I took them up on their offer. Although I wasn’t one for corporate life, the transport was its own little corner run by Peter Paris. He and I hadn’t always enjoyed the perfect relationship when I was at Lyons, but in the five years I worked at Pilkington’s from 1983 we became good mates. We upgraded the Ford/ Hino 4626 by taking the Hino motor out and putting an 8V92 TTA twin-turbo Detroit into it. A couple of years later I got a 2244 V8 Mercedes-Benz with the twin bunks. That was a nice truck. The Pilkington trailers grew also, going from a 9.1m (30ft) two-axle setup to a 12.2m (40ft) tri-axle, and ultimately a five-axle B-train.

I decided to spend a bit more time at home to see if I could make my third marriage last – I hadn’t done so well in that field up until then. I went to work for local Wellington company Dixon and Dunlop for a year, but local tipping work wasn’t quite me. I went back to J D Lyons until I fell off a load of freight in Auckland and hurt myself badly, and couldn’t really do a lot of the linehaul work any more. I then got myself a job as operations manager at Allied Pickford’s for a couple of years until my wife and I decided to move to Perth in 1996.

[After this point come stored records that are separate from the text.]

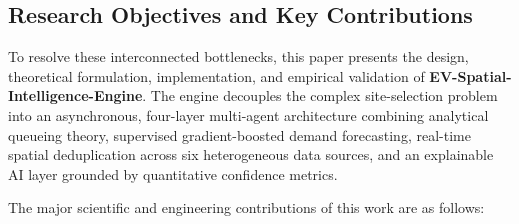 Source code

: \documentclass[preprint,12pt,authoryear]{elsarticle}
\begin{document}
\subsection{Research Objectives and Key Contributions}
To resolve these interconnected bottlenecks, this paper presents the design, theoretical formulation, implementation, and empirical validation of \textbf{EV-Spatial-Intelligence-Engine}. The engine decouples the complex site-selection problem into an asynchronous, four-layer multi-agent architecture combining analytical queueing theory, supervised gradient-boosted demand forecasting, real-time spatial deduplication across six heterogeneous data sources, and an explainable AI layer grounded by quantitative confidence metrics.

The major scientific and engineering contributions of this work are as follows:
\end{document}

It was during the years after getting rid of my own (leased) truck that I met so many household names in New Zealand road transport, and I am still friends with a lot of them to this day. Men like Pat Lowry, Rod Lennard, Chris Knox, Ivan Win, Peter Jacobs, Steve Ratcliff, Franck Sewell, Bill Brown, the Doc, Steve Bayliss, Darrel Shellard, Guy Knowles, John Baillie, Ray Reid, Peter and John Tilby, Mo Brooking, and many others. I believe that these years, for a lot of us, were the best years of road transport in New Zealand.

Crossing the Oakover River on the road into Telfer.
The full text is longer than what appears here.